After completing his doctorate, he returned to BYU, where he became the head of the physics department. He served in this capacity from 1911 until 1916. Fletcher left BYU to work at Western Electric, establishing himself as a researcher. He organized the founding of the Acoustical Society of America (ASA) in 1929. He joined the Bell Telephone Laboratories' Engineering Staff Research Department where he found great interest in the physics of sound (acoustical science). He worked there from 1933 to 1949, when he became a professor of electrical engineering at Columbia University from 1949 to 1952. He returned to BYU in 1952 to be the director of research. He served in that role as well as being the first dean of the new college of physics and engineering sciences until 1958.

==Notable contributions==
Fletcher's contributions to speech perception are among his best-known work. He showed that speech features are usually spread over a wide frequency range, and developed the articulation index to approximately quantify the quality of a speech channel. He also developed the concepts of equal-loudness contours (commonly known as Fletcher–Munson curves), loudness scaling and summation, and the critical band.

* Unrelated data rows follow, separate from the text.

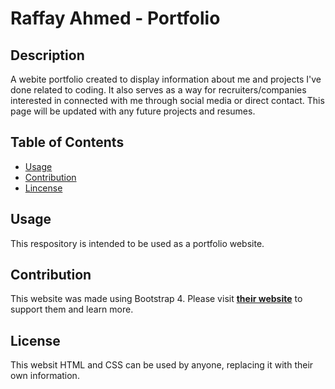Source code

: # Raffay Ahmed - Portfolio

## Description
A webite portfolio created to display information about me and projects I've done related to coding. It also serves as a way for recruiters/companies interested in connected with me through social media or direct contact. This page will be updated with any future projects and resumes.

## Table of Contents
* [Usage](#Usage)
* [Contribution](#Contribution)
* [Lincense](#License)

## Usage
This respository is intended to be used as a portfolio website.

## Contribution
This website was made using Bootstrap 4. Please visit **[their website](http://www.github.com/)** to support them and learn more.

## License
This websit HTML and CSS can be used by anyone, replacing it with their own information.
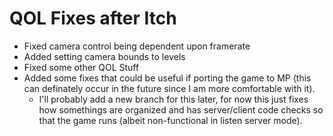 # QOL Fixes after Itch
* Fixed camera control being dependent upon framerate
* Added setting camera bounds to levels
* Fixed some other QOL Stuff
* Added some fixes that could be useful if porting the game to MP (this can definately occur in the future since I am more comfortable with it).
    * I'll probably add a new branch for this later, for now this just fixes how somethings are organized and has server/client code checks so that the game runs (albeit non-functional in listen server mode).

At Bell Labs, he oversaw research in electrical sound recording, including the first successful stereophonic recordings, the first live stereo sound transmission, and the production of the first vinyl recording. All of this was done with the help of the conductor of the Philadelphia Orchestra, Leopold Stokowski, between 1931 and 1932. Some of his other accomplishments include the production of the first functional hearing aid, the 2-A audiometer, and the artificial larynx. At Bell Labs, he worked with and was reportedly a tremendous influence on Harold Burris-Meyer, who developed advances in psychoacoustics.

Much of his research is considered to be authoritative, and his books, Speech and Hearing and Speech and Hearing in Communication, are notable treatises on the subject.

==Honors==
Fletcher was elected an honorary fellow of the Acoustical Society of America in 1949, the second person to receive this honor after Thomas Edison, 20 years earlier. He was president of the American Society for Hard of Hearing, an honorary member of the American Otological Society and an honorary member of the Audio Engineering Society. In 1924 he was awarded the Louis E. Levy Medal by the Franklin Institute for physical measurements of audition. He was president of the American Physical Society. He was the first president of Acoustical Society of America (1929–31). In 1937 he was elected vice-president of the American Association for the Advancement of Science. He was a member of the National Academy of Sciences. He was also a member of the National Hearing Division Committee of Medical Sciences. He was given the Progress Medal Award by the American Academy of Motion Pictures, in Hollywood. For eight years he acted as National Councilor for the Ohio State University Research Foundation.

In 2010, Fletcher was honored by BYU as the founding dean of its College of Engineering (now the Ira A. Fulton College of Engineering).

The Harvey Fletcher Engineering Laboratory Building at BYU is named after him.

On April 23, 2016, Fletcher was awarded a posthumous technical Grammy Award for his research and inventions related to stereophonic sound.

==Personal life==
Fletcher was a devout member of the Church of Jesus Christ of Latter-day Saints.

He died on July 23, 1981, after a stroke.